Pharmacokinetic research is crucial for the application and prospects of sophocarpine. After a single oral administration of 200 mg/kg of sophocarpine to fasting rabbits, the C_max was 11.64 ± 1.28 mg L⁻¹, the T_max was 40.95 ± 8.35 min, and the AUC was 1,475.72 ± 326.5 mg·min/L, respectively (Bao-xin, 2009). While in another study, rapid intravenous injection of 10 mg/kg sophocarpine in rabbits resulted in rapid distribution in the body, with a half-life of 6.0 min, an elimination half-life of 82.6 min, and a pseudoequilibrium time of approximately 30 min. The mean residence time (MRT) was 106 min, and the mean volume of distribution was 2.992 L/kg. The drug was found to be distributed specifically, primarily in the peripheral compartment (Liu et al., 1987).
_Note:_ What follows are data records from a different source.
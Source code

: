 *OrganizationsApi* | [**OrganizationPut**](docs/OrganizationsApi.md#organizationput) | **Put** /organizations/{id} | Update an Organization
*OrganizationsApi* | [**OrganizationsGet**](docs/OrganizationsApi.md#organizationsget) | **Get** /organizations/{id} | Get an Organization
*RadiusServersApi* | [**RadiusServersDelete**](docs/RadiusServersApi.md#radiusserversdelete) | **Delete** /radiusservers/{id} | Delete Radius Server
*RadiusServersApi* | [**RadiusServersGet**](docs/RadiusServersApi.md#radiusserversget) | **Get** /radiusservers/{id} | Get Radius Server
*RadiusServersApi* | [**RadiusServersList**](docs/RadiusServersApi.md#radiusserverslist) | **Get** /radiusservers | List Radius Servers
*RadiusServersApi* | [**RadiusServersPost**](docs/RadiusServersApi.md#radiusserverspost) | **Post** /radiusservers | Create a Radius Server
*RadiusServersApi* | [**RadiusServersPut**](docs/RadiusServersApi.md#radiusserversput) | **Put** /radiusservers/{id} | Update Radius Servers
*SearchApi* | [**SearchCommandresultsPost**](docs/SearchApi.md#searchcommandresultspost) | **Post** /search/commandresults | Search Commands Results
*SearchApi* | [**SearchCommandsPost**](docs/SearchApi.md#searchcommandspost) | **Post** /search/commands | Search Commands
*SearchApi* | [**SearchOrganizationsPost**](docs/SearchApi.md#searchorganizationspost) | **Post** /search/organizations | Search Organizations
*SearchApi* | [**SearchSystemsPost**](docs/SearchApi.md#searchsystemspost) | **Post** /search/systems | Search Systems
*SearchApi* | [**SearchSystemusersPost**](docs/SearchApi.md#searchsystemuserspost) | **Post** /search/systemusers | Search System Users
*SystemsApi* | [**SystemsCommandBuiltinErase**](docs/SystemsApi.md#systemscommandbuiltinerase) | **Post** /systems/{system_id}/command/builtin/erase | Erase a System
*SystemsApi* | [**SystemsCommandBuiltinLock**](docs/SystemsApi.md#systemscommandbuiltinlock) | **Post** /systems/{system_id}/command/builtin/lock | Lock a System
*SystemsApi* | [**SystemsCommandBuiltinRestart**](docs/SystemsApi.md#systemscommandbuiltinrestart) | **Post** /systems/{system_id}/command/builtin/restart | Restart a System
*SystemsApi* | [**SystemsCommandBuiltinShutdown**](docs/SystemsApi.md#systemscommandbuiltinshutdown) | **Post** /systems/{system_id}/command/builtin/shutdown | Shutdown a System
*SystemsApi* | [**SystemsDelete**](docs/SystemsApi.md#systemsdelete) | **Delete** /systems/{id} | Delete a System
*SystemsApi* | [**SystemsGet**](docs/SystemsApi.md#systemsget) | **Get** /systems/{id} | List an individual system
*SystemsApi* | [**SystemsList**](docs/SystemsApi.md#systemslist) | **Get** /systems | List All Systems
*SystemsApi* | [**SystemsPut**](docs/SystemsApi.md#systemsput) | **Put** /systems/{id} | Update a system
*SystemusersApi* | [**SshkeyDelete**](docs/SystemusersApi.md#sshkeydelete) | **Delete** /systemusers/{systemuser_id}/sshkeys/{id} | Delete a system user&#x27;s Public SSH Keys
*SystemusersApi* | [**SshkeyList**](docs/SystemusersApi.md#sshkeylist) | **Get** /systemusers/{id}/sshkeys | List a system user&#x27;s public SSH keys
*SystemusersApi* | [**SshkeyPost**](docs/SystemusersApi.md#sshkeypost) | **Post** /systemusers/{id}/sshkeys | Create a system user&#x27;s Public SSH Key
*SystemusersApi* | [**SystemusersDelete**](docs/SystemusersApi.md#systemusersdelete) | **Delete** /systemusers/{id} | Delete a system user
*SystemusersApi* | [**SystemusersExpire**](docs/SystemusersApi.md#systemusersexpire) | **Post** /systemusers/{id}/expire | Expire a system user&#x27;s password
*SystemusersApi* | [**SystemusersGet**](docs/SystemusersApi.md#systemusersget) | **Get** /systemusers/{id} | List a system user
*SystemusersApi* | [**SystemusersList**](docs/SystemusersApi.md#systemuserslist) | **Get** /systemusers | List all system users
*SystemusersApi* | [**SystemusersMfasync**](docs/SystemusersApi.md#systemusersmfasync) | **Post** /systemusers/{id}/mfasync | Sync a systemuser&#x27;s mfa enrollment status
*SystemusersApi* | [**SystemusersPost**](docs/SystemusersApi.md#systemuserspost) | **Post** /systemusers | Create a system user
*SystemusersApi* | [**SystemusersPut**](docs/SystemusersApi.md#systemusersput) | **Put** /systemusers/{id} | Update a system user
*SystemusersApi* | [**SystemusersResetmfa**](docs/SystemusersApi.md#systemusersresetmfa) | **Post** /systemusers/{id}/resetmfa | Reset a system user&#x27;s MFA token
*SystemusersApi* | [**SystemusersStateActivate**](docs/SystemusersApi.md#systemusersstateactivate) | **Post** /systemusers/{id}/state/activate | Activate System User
When administered via tail vein injection to rats, sophocarpine exhibited widespread distribution in the body, with peak tissue concentrations observed within 5–20 min, and the highest levels found in the kidneys, followed by the liver, gastrointestinal tract, and lungs. Detectable levels in the brain and adipose tissues suggested penetration of the blood‒brain barrier (Liu and Huang, 1988). The plasma clearance rate was 9.15 ± 2.58 mL/min, with 32.0% ± 7.0% of the excreted sophocarpine remaining unchanged in the urine within 24 h, indicating a renal clearance fraction of 0.32 ± 0.07. The hepatic and renal clearance rates were 6.21 and 2.94 mL/min, respectively (Liu and Huang, 1988). Sophocarpine was found to inhibit the activity of CYP3A4 and 2C9 (Lin et al., 2015; Zhang et al., 2019), leading to significant alterations in the pharmacokinetic parameters of coadministered drugs such as umbralisib. However, Weng et al. reported that co-administration of umbralisib with sophocarpine led to a significant increase in the metabolism of umbralisib in rats, resulting in alterations to the pharmacokinetic parameters of umbralisib. Specifically, there were significant reductions in the area under the curve for plasma concentration from zero to last measurable plasma sample time (AUC_0-t) and the area under the curve for plasma concentration from zero to infinity (AUC_0-∞), as well as significant decreases in C_max and T_max (Weng et al., 2022b). These alterations cannot be attributed to inhibition of CYP3A4 and 2C9 activity, indicating a potential interaction between sophocarpine and umbralisib that warrants further investigation in future studies.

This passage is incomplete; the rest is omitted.